A pesar de contar con grandes nombres en ella, la cinta tuvo serios problemas de distribución en Estados Unidos debido a que la compañía responsable, The Weinstein Company, exigió la eliminación de veinte minutos de metraje y la adición de una voz en off. Bong Joon-Ho se negó y la película permaneció en el limbo durante más de un año. Incluso cuando Weinstein empezó a distribuirla, castigó al director por su insolencia exhibiéndola sólo en un puñado de salas dedicadas al cine de arte y ensayo. La venganza le salió mal, porque el boca oído convirtió a la cinta tanto en un éxito económico como de crítica, obligando a la distribuidora a tragarse su orgullo y darle una exposición más general.
Estamos en 2031. Diecisiete años atrás, las naciones de la Tierra esparcieron por la atmósfera un compuesto químico, el CV-7, en un intento de detener el calentamiento global. En cambio, lo que causaron fue un efecto catastrófico: el desencadenamiento de una rápida glaciación que sepultó todo el planeta bajo una gruesa capa de nieve y hielo haciendo imposible la vida humana en la superficie.
Los últimos supervivientes de la humanidad se concentran en el Snowpiercer, un tren en perpetuo movimiento construido antes del desastre por un ingeniero visionario llamado Wilford (Ed Harris). Es un tren de enorme longitud con suficiente poder como para atravesar la nieve y el hielo que a veces cubren las vías y en cuyo interior climatizado se ha establecido un nuevo régimen social rigurosamente dividido en clases: en los vagones de cola se hacinan cientos de personas en miserables condiciones, alimentándose de barras de proteínas que les proporcionan los policías que trabajan para los pasajeros de los lujosos vagones delanteros, a los que aquéllos tienen prohibido acceder. Sobre todos ellos gobierna Wilford, convertido en una suerte de paternal figura divina que vive recluido junto a los motores de proa.
Inspirado y ayudado por mensajes secretos que le llegan de las secciones delanteras, Curtis Everett (Chris Evans), comienza una revolución de los pasajeros pobres que consiguen arrollar a los guardias armados cuando se dan cuenta de que sus rifles ya no tienen balas. Él y sus seguidores inician entonces un viaje por el interior del tren con el fin de llegar a la sección frontal que gobierna el vehículo, un viaje de descubrimiento exterior e interior, de maravillas, muerte, esperanza y decepción.

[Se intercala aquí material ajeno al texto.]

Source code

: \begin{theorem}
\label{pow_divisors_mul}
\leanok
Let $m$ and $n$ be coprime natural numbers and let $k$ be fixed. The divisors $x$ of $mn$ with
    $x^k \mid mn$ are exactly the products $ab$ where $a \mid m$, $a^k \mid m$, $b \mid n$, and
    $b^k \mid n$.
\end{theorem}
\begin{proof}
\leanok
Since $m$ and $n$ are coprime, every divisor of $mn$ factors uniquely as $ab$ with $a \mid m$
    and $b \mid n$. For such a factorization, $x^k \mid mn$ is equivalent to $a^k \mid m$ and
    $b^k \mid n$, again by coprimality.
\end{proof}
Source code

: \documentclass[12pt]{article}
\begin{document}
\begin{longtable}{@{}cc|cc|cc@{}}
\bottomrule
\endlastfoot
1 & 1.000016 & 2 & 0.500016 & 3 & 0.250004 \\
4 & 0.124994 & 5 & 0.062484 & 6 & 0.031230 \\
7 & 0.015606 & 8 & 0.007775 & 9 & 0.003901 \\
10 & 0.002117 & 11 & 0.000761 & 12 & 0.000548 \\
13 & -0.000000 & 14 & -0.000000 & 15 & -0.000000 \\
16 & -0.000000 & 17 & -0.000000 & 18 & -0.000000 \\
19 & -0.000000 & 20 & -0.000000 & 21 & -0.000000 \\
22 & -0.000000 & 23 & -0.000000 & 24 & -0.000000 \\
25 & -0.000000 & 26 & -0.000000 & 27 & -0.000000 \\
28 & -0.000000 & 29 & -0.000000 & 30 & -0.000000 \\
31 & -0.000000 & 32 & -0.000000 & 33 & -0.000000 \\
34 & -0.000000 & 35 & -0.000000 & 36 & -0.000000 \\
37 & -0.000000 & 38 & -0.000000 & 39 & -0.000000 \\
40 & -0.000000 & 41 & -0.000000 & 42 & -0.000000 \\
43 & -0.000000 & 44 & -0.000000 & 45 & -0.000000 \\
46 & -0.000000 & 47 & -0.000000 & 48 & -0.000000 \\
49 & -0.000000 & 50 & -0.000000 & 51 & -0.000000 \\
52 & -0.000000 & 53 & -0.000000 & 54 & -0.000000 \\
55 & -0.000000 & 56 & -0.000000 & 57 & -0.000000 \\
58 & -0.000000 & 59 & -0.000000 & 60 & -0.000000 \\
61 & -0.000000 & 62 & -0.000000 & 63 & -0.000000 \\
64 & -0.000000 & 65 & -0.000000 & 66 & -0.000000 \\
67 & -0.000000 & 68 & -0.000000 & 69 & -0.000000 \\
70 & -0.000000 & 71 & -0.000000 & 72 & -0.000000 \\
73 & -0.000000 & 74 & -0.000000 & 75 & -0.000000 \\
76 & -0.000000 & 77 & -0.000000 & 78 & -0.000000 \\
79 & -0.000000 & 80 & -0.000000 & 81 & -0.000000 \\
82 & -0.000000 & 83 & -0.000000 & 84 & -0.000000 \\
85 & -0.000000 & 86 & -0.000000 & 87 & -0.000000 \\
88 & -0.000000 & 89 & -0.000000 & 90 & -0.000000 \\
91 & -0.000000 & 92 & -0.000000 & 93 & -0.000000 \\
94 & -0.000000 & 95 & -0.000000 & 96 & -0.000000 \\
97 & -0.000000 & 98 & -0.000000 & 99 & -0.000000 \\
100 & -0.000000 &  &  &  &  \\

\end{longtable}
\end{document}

A primera vista, la premisa sobre la que se apoya “Snowpiercer” parece extraña, incluso absurda: un grupo de humanos refugiados del desastre climático en un tren que nunca se detiene y que, además, se dedican a matarse unos a otros. Sin embargo, de esa extravagante proposición Bong Joon Ho destila una hipnótica fábula distópica. Y es que aunque muchos de los futuros distópicos que pueblan la ciencia ficción son, si se examinan de cerca, absurdos, los mejores son aquellos que: A) revelan algo sobre el mundo en el que vivimos hoy; y B) cuentan una gran historia sobre gente real en una situación imposible. Juzgado de acuerdo a esos estándares, “Snowpiercer” es una gran distopia.
Para empezar, el claustrofóbico mundo futuro producto de la catástrofe climática está magníficamente presentado. Hay pequeñas líneas de diálogo, aparentemente triviales, que muestran al espectador lo mucho que ha cambiado el mundo. Por ejemplo, cuando el ingeniero Namgoong Minsoo (Song Kang Ho) es despertado de su criosueño para que ayude a los revolucionarios, exclama: “No puedo creerlo. Marlboro Lights”, “Los cigarrillos llevan extintos diez años”.
Hay otros momentos menos amables pero igualmente reveladores de la inhumanidad en que han caído los supervivientes, como cuando Andrew (Ewen Bremner) es castigado por tirarle un zapato a la ministra Mason (Tilda Swinton): los guardias abren un pequeño agujero en la pared del tren y sacan a la fuerza el brazo del ofensor, donde queda expuesto durante siete minutos a la gélida temperatura exterior mientras la ministra lanza un horrible discurso sobre la necesidad de mantener el orden social. Acto seguido, meten al desgraciado de nuevo en el tren y golpean el ahora completamente congelado brazo con un mazo, rompiéndoselo en pedazos. La mezcla de maldad y cotidianeidad de esa escena no sólo resulta impactante, sino que describe con acierto la desgraciada vida que sobrellevan sus pasajeros más desfavorecidos y deja bien claros los motivos últimos de su insurrección.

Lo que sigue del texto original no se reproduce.